Principal Alan Stoben said the ballplayers have helped slow the steady reduction of students at the high school. One-third of the graduating class were members of the baseball academy last year.
“Nothing but good has come out of it,” he said. “The kids come from all over and seem to really like it here.”
Stoben said locals have welcomed the new students to their small school and would welcome even more players if the academy were able to expand. Four of the ballplayers are on Stoben’s volleyball team.
He said community members may not come to the school for a volleyball game, but a lot of older people enjoy watching a baseball game.
“Baseball has been a popular and successful sport in Oyen for a long time.”

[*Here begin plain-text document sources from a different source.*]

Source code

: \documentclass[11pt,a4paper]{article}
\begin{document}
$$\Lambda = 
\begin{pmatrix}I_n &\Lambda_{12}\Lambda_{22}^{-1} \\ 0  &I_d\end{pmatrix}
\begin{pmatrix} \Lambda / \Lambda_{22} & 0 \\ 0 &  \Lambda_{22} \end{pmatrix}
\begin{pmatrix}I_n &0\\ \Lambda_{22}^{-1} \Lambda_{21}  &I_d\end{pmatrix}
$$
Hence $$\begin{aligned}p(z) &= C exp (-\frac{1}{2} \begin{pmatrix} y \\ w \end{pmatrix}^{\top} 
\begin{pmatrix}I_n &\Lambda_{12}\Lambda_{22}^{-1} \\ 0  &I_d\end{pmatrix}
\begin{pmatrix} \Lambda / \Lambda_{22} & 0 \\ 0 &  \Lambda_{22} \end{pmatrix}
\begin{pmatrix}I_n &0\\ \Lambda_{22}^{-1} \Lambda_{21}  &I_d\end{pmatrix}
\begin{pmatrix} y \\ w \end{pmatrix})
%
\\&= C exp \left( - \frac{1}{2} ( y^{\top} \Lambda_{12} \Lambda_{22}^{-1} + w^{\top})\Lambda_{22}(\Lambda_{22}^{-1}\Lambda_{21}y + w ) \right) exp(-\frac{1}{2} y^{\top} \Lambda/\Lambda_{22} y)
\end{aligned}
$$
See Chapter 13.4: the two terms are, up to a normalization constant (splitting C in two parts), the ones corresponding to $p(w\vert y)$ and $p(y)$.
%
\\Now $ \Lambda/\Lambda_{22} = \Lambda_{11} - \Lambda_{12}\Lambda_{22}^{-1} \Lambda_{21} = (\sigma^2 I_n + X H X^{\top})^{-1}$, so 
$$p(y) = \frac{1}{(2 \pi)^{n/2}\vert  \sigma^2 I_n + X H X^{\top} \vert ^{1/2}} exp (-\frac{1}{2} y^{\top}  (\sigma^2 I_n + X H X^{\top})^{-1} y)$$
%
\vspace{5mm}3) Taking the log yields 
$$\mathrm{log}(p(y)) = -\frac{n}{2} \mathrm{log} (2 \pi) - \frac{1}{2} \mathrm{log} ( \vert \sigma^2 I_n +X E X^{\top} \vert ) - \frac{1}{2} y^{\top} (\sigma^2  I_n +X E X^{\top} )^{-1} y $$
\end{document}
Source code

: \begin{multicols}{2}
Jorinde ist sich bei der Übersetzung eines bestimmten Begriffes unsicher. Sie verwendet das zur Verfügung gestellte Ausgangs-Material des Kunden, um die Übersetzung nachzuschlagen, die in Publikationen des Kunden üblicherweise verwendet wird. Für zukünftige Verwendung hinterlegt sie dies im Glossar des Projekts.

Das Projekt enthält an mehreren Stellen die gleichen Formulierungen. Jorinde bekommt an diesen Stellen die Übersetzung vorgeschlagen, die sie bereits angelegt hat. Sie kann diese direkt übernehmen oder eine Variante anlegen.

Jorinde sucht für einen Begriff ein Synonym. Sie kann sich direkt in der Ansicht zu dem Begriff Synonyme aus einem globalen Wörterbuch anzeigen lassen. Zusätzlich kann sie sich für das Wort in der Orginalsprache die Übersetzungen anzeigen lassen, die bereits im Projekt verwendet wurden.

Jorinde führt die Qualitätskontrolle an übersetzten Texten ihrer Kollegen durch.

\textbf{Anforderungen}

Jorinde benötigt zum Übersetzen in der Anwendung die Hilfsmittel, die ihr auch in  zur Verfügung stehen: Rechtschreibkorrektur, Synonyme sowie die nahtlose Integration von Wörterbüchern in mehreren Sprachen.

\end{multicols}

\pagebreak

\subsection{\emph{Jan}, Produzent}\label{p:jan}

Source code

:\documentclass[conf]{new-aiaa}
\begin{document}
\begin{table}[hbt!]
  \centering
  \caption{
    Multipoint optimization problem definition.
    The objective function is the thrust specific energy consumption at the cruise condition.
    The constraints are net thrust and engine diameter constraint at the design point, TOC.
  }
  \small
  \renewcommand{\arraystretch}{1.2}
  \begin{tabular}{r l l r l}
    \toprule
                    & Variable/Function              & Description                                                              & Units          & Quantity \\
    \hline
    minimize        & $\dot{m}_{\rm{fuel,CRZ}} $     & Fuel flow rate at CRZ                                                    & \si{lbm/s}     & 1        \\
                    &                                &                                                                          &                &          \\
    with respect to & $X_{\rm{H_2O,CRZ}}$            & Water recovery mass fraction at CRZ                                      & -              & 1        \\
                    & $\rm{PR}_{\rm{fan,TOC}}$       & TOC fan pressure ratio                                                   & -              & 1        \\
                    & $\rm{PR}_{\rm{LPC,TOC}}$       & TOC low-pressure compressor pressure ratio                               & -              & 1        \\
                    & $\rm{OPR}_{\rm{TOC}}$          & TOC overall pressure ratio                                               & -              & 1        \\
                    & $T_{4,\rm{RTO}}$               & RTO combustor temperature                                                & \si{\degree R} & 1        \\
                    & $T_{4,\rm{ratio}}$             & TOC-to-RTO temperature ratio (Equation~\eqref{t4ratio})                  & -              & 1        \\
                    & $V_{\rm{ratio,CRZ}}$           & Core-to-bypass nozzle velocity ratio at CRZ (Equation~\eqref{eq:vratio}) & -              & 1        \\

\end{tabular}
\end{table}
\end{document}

The town used to be home to the Pronghorns, part of the Saskatchewan Major Baseball League before it folded. The Badlands Badgers sometimes wear the old Pronghorn uniforms as a nod to its baseball roots.
Badger’s head coach Jeff Amos said the academy’s goal is to develop great ballplayers, but it also helps build “greater citizens.”
“You want them to grow up to be responsible young men and valuable community members,” said Amos.
“It’s what they learn through baseball that is going to stick with them for the next 50 years.”
The ball players help decorate the local seniors centre at Christmas and play shuffleboard and cards with seniors at the lodge. They collect food for the food bank at Halloween.
“It helps the town, but it’s good for our guys here. They learn responsibility and give back,” said Amos.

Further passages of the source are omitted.